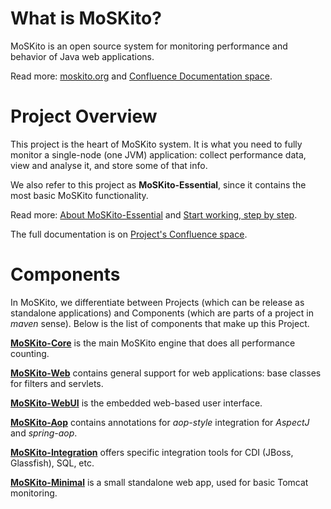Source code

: # What is MoSKito?
MoSKito is an open source system for monitoring performance and behavior of Java web applications.

Read more: [moskito.org](http://moskito.org) and [Confluence Documentation space](https://confluence.opensource.anotheria.net/display/MSK/Home).

# Project Overview
This project is the heart of MoSKito system. It is what you need to fully monitor a single-node (one JVM) application: collect performance data, view and analyse it, and store some of that info.

We also refer to this project as **MoSKito-Essential**, since it contains the most basic MoSKito functionality.

Read more: [About MoSKito-Essential](https://confluence.opensource.anotheria.net/display/MSK/About+MoSKito-Essential) and [Start working, step by step](https://confluence.opensource.anotheria.net/display/MSK/Start+working%2C+step+by+step).

The full documentation is on [Project's Confluence space](https://confluence.opensource.anotheria.net/display/MSK/MoSKito-Essential). 

# Components

In MoSKito, we differentiate between Projects (which can be release as standalone applications) and Components (which are parts of a project in *maven* sense). Below is the list of components that make up this Project.

[**MoSKito-Core**](https://github.com/anotheria/moskito/tree/master/moskito-core) is the main MoSKito engine that does all performance counting.

[**MoSKito-Web**](https://github.com/anotheria/moskito/tree/master/moskito-web) contains general support for web applications: base classes for filters and servlets.

[**MoSKito-WebUI**](https://github.com/anotheria/moskito/tree/master/moskito-webui) is the embedded  web-based user interface.

[**MoSKito-Aop**](https://github.com/anotheria/moskito/tree/master/moskito-aop) contains annotations for *aop-style* integration for *AspectJ* and *spring-aop*.

[**MoSKito-Integration**](https://github.com/anotheria/moskito/tree/master/moskito-integration) offers specific integration tools for CDI (JBoss, Glassfish), SQL, etc.

[**MoSKito-Minimal**](https://github.com/anotheria/moskito/tree/master/moskitominimal) is a small standalone web app, used for basic Tomcat monitoring.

● ● ●

ABOUT THIS EXERCISE:
Check each line of the records for the word "Essential" and extract those that contain it.

WRITTEN RESPONSE:
We also refer to this project as **MoSKito-Essential**, since it contains the most basic MoSKito functionality.
Read more: [About MoSKito-Essential](https://confluence.opensource.anotheria.net/display/MSK/About+MoSKito-Essential) and [Start working, step by step](https://confluence.opensource.anotheria.net/display/MSK/Start+working%2C+step+by+step).
The full documentation is on [Project's Confluence space](https://confluence.opensource.anotheria.net/display/MSK/MoSKito-Essential). 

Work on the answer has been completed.